The catalyst that is used for hydrogen rich gas CO oxidation removal at present mainly be noble metal (as, Pt, Au, Ru, Pd and Rh etc.) catalyst, and it is less that non-precious metal catalyst is used for the research of this catalytic reaction, and mainly concentrate on CuO x/ CeO 2The research of catalyst system.For CuO x/ CeO 2Catalyst system, wherein Ce is a kind of thulium, and its price is still more expensive, and has certain radioactivity, and this still is that the environmental pollution angle considers it is not desirable selection from the catalyst cost.Other base metal (as, Co, Fe, Zn, Mg and Mn etc.) also just done a spot of research as catalyst carrier or promoter.
Summary of the invention
In view of this, one of purpose of the present invention provides a kind of catalyst that is used for hydrogen rich gas CO oxidation removal, and is with low cost and have higher catalytic oxidation of CO at low temperature activity and a selectivity.
The catalyst that is used for hydrogen rich gas CO oxidation removal of the present invention comprises nCoO-mNiO composite oxides and carrier active carbon.

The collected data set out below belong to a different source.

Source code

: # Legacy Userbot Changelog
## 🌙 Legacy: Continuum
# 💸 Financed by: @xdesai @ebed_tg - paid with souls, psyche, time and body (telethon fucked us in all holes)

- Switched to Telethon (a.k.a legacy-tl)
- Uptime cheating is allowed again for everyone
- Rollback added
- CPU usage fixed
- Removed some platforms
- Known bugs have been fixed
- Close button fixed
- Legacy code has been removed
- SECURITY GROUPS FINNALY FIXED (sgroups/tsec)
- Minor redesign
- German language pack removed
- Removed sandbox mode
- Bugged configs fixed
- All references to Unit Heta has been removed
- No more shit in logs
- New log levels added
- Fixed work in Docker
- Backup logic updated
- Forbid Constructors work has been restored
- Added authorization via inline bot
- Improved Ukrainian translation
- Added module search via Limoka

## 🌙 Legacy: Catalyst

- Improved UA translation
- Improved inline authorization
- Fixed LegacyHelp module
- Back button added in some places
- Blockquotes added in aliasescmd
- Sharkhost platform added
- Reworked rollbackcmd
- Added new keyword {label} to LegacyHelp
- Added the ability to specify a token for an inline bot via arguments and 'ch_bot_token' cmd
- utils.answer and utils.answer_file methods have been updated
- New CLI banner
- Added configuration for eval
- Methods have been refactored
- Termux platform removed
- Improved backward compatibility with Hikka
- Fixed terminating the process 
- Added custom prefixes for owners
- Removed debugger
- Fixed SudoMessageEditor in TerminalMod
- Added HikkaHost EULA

Further, comprise the active carbon of 60-70% and the nCoO-mNiO composite oxides of 30-40% by weight percentage, in the described composite oxides, the atomic ratio n of Co and Ni: m is 4: 1-1: 4;
Further, comprise 65% active carbon and 35% nCoO-mNiO composite oxides by weight percentage, in the described composite oxides, the atomic ratio n of Co and Ni: m is 1: 1;
Further, the hydrogen volume mark is not less than 90.0% in the described hydrogen rich gas.

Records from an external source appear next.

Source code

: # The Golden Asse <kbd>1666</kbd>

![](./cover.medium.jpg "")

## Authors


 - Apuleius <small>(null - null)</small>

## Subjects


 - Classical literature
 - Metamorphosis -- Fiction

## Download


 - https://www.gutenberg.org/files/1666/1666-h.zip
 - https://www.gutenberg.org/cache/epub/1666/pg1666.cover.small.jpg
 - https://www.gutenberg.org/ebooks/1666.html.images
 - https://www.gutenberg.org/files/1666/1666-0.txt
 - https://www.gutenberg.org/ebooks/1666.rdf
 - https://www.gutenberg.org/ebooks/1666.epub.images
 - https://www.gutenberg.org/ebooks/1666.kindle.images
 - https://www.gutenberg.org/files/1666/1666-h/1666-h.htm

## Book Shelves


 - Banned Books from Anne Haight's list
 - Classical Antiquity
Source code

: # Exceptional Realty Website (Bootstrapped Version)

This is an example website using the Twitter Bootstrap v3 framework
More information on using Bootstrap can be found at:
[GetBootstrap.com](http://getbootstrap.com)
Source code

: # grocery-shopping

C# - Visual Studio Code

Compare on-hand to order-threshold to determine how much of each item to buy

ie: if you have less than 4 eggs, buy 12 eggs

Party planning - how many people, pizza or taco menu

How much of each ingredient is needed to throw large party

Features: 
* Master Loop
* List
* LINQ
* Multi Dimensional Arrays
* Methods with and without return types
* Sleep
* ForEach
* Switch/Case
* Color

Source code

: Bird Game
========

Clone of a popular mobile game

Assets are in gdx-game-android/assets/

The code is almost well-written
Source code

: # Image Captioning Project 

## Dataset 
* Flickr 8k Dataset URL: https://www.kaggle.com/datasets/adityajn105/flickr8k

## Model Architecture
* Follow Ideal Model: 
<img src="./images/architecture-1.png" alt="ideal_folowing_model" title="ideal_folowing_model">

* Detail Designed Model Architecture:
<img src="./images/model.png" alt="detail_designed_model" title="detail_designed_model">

Two of purpose of the present invention provides a kind of method for preparing catalyst of the present invention, may further comprise the steps:
(1) amount by described Co and Ni atomic ratio takes by weighing cobalt salt and nickel salt respectively and fully is dissolved in the distilled water, getting 20-80 purpose activated carbon granule impregnated in the gained solution, in 353K evaporate to dryness moisture content, get raw material under stirring condition, gained raw material freeze-day with constant temperature 10-24h under 373K makes siccative;
Described active carbon weight is 6 with the ratio of the composite oxides theoretical weight that forms by described atomic ratio: 4-7: 3.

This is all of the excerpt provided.